As explained above, the automatic shift control device of the present invention determines the shift position based on the vehicle speed information from the vehicle speed sensor and the engine load information, and drives the shift solenoid according to the corresponding solenoid drive movement combination pattern. In the transmission control device, an engine rotation speed sensor is provided, and the current shift position is calculated based on the engine rotation speed information from the engine rotation speed sensor and the vehicle speed information, and the current shift position matches the determined shift F position. The solenoid drive combination corresponding to the optimum shift position is used to drive the trowel shift solenoid. Therefore, the occurrence of sudden upshifts or downshifts due to pulp failure can be suppressed as much as possible.

It is possible to sufficiently maintain safe driving.

Incidentally, it is possible to output the optimum shift F in accordance with the occurrence of a pulp failure and also to display the occurrence of the failure. Also, when Dou-Ipa operates the fault diagnosis switch after seeing the fault display.

It is also possible to add a fault diagnosis function that can determine whether or not the faulty pulp has been restored to its normal state.

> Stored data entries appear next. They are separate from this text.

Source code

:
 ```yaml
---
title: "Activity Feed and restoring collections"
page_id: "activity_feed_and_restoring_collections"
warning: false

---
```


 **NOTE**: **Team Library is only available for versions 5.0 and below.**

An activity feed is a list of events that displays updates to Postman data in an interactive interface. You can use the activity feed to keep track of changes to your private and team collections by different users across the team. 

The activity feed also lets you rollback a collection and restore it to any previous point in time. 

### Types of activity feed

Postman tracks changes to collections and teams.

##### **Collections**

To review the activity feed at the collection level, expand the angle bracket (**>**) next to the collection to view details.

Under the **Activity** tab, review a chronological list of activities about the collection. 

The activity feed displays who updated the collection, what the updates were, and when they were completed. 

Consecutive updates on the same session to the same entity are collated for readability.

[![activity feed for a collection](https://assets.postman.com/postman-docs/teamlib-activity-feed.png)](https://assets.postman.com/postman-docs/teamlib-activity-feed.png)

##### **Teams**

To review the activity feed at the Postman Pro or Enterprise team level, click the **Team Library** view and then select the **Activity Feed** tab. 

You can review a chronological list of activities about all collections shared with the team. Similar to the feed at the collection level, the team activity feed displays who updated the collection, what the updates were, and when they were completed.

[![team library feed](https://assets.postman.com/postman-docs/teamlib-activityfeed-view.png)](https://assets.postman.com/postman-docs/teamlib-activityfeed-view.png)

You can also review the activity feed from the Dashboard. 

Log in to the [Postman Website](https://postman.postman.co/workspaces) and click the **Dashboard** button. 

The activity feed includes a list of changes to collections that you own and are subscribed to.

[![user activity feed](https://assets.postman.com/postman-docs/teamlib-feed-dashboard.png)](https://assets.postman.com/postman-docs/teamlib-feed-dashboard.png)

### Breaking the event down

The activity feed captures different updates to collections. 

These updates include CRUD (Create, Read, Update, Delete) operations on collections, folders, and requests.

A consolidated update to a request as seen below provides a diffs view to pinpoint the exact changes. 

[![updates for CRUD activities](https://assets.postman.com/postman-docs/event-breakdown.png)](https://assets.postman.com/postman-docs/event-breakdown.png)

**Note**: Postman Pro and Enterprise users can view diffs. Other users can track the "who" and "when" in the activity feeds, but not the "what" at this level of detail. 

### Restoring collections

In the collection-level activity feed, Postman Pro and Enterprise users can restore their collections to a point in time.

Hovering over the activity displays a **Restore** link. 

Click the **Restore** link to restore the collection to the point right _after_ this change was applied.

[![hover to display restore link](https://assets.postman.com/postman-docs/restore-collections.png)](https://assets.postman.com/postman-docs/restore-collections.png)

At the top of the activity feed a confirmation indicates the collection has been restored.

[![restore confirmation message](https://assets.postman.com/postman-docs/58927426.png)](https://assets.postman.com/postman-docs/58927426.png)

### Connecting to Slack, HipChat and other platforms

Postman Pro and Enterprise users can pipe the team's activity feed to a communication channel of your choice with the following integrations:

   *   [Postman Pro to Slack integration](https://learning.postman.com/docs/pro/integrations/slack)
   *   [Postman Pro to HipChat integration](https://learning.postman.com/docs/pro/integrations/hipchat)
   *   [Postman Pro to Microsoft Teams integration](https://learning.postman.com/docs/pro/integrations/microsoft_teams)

[Brief explanation of the drawing]

FIG. 1 is a pulp drive pattern diagram for explaining the present invention, FIG. 2 is an embodiment of the configuration of an automatic transmission system for an automobile to which the automatic transmission control device according to the present invention is applied, and FIG. 3 (A
) or C) are shift pattern diagrams, and FIG. 4 is a flowchart for explaining the processing operation of the microcomputer shown in FIG. 2. FIG. 5 is a flowchart for explaining the interrupt routine, and FIG. 6 (A) to D) shows the optimum V
Pulp drive pattern diagrams for explaining the foot output are shown below. 3 1. Automatic transmission device 2. Automatic transmission control device 3.
4...Shift solenoid 9...Fist throttle sensor 10...Engine speed sensor 11...Vehicle speed sensor 13...Fist microcomputer agent Patent attorney Tsutomu Sadatsu Figure 3 fA-Figure 3 (B) Figure 3 (C) Output shaft rotation M (rprn) Figure 5 Figure 6

Claims (1)

[Claims] In an automatic shift control device that determines the shift position based on vehicle speed information and engine load information from a vehicle speed sensor and drives a 7-ftV node with a corresponding solenoid drive combination pattern, an engine rotation speed sensor is installed. The current shift position is calculated based on the engine speed information from the engine speed sensor and the above vehicle speed information, and the current shift position 1 is calculated.
An automatic "shift control device" characterized in that, when d does not match the determined shift position, the shift solenoid is driven in a solenoid drive combination pattern corresponding to the optimum shift position.